▼▼▼

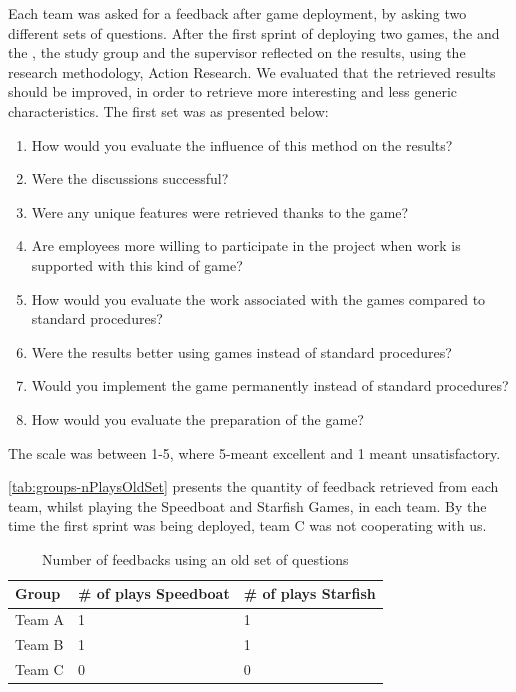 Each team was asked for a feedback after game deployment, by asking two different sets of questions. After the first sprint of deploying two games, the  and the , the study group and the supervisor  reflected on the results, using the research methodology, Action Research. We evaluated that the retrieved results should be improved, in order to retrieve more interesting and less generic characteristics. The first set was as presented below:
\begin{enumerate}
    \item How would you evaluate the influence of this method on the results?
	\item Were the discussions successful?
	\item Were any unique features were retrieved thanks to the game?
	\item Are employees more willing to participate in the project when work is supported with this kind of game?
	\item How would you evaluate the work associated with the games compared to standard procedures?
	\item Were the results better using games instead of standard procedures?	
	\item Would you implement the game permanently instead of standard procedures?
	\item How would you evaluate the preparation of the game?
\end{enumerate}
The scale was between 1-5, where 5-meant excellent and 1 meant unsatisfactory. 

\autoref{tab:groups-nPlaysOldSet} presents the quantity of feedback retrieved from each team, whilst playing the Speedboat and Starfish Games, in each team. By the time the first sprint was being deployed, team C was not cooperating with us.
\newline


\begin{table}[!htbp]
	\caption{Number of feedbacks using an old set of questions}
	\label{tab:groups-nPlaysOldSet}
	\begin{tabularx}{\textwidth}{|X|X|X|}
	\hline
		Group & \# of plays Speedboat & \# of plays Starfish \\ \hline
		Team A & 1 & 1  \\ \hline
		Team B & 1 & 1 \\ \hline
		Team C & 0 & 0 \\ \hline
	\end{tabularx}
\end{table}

▲▲▲
▼▼▼

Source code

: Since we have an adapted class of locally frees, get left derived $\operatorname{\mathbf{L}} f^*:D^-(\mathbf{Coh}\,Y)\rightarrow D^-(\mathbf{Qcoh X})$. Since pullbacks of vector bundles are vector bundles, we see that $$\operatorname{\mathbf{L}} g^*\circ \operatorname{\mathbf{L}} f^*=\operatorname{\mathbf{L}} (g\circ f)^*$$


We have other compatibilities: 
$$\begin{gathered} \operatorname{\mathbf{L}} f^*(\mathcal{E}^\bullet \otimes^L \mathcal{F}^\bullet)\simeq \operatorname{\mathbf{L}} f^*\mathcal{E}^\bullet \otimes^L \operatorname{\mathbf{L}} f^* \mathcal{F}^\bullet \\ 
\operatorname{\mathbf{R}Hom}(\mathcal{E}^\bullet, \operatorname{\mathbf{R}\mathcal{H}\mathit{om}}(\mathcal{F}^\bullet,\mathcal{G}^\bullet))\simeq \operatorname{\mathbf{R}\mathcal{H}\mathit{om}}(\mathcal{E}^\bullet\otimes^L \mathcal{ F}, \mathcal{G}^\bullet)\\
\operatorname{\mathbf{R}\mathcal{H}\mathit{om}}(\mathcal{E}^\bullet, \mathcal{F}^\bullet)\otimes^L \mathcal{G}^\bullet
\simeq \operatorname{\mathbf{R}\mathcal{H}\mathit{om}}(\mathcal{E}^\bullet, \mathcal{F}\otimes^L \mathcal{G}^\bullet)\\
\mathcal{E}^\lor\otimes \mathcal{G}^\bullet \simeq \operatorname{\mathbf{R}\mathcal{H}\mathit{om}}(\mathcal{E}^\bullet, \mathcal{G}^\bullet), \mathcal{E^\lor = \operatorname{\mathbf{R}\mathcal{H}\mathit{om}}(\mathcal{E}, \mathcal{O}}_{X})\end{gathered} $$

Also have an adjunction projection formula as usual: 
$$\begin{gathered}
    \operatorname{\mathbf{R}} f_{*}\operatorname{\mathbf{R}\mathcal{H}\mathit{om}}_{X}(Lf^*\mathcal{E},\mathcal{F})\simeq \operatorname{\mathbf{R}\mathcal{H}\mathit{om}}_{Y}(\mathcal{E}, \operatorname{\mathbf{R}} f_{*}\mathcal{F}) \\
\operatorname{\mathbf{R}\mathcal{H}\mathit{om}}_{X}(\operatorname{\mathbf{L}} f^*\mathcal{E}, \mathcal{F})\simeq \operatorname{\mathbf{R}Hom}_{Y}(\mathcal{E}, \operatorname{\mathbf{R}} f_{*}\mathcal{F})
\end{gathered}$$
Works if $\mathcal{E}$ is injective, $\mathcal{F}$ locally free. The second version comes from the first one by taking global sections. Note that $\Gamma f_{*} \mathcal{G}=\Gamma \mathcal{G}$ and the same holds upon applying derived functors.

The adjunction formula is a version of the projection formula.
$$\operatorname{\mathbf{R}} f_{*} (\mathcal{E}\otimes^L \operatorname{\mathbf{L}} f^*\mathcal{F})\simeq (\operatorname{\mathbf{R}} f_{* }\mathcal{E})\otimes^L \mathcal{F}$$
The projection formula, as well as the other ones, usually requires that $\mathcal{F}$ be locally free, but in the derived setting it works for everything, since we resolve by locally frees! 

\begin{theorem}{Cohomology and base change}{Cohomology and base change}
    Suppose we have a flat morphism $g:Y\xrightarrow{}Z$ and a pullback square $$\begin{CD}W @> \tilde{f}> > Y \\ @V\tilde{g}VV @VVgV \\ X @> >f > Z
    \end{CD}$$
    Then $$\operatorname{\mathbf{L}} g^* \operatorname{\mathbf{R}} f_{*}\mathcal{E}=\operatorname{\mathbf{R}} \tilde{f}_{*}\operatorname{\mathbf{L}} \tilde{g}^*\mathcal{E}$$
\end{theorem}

▲▲▲
▼▼▼

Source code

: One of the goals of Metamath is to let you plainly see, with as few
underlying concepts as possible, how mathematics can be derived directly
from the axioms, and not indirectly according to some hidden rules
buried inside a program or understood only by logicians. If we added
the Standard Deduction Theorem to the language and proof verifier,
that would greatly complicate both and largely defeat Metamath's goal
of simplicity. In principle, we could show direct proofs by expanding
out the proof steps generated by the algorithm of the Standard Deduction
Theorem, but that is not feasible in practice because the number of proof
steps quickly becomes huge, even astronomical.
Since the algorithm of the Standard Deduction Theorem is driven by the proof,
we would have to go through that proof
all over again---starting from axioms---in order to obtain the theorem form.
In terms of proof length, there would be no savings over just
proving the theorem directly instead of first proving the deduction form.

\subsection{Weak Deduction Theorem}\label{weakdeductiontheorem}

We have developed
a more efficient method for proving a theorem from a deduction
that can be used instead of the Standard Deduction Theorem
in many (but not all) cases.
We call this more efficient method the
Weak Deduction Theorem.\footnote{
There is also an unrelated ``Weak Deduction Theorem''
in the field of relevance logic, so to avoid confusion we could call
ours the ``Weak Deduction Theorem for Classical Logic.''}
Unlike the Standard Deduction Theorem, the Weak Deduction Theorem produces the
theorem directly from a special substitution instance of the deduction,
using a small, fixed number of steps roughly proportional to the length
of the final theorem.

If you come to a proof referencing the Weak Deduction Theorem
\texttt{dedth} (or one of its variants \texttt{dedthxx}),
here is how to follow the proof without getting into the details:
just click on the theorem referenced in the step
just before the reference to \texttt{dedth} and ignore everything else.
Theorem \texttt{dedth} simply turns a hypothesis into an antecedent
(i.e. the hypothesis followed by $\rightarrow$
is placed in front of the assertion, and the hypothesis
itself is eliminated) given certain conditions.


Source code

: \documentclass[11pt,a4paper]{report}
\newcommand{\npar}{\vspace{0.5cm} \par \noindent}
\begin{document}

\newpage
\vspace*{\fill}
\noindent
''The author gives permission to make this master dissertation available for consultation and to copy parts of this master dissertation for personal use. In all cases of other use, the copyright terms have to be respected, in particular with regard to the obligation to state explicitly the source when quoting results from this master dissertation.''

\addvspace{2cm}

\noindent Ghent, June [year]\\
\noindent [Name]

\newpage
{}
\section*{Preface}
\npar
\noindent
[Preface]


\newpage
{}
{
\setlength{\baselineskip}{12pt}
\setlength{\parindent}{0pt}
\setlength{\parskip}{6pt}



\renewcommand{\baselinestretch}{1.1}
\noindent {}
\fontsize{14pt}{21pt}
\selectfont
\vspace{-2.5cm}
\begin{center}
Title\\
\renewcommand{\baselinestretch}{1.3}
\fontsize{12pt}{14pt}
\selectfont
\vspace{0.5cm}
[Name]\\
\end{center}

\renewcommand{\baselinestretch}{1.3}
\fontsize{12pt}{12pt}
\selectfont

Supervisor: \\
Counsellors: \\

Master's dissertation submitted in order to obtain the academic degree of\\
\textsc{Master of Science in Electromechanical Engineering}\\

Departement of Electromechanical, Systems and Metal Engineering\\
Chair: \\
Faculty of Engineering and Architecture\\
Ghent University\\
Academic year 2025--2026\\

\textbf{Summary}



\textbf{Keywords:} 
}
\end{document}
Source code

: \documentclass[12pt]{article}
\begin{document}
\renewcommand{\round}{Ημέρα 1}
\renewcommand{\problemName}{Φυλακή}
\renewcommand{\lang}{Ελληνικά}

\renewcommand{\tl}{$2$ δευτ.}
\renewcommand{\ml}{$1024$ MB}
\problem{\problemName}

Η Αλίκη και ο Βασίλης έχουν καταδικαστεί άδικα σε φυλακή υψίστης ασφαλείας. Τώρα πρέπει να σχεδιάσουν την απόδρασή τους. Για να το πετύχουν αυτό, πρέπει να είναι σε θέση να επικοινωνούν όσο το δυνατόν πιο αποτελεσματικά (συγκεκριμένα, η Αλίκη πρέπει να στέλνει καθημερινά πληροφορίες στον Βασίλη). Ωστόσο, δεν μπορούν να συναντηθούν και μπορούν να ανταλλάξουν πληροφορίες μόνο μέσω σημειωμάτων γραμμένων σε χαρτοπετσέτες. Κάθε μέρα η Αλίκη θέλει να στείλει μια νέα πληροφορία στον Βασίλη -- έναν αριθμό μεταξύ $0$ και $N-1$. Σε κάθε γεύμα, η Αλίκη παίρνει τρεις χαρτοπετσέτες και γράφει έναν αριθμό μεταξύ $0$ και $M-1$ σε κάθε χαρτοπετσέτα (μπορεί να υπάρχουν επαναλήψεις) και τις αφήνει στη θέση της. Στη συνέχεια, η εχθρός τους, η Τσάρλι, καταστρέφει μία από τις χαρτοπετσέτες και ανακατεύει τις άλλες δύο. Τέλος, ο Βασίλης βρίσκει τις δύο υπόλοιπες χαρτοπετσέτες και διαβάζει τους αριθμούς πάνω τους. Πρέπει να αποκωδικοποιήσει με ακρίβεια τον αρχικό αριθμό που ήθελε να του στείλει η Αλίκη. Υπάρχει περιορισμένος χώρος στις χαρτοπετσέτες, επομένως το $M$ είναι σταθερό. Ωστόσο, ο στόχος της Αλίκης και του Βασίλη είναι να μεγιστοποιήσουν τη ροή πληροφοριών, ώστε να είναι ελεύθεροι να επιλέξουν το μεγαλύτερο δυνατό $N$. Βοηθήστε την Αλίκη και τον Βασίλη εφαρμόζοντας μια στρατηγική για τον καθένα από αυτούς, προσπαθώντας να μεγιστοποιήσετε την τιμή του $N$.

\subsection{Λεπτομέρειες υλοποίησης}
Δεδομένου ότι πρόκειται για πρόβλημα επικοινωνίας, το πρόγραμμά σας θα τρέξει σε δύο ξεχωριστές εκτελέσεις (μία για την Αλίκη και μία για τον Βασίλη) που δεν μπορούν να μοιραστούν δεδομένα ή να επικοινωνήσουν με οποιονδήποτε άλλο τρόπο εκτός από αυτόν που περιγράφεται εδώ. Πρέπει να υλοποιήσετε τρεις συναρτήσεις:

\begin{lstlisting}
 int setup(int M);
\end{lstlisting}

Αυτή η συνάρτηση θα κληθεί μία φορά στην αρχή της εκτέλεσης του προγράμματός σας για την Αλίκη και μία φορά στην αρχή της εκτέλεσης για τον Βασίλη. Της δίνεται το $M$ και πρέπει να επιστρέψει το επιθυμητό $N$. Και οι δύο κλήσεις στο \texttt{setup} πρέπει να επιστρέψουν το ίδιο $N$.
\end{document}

▲▲▲

_Activity:_ Wherever "Starfish" occurs in the records above, copy the line it sits in.

_Reply:_
\autoref{tab:groups-nPlaysOldSet} presents the quantity of feedback retrieved from each team, whilst playing the Speedboat and Starfish Games, in each team. By the time the first sprint was being deployed, team C was not cooperating with us.
		Group & \# of plays Speedboat & \# of plays Starfish \\ \hline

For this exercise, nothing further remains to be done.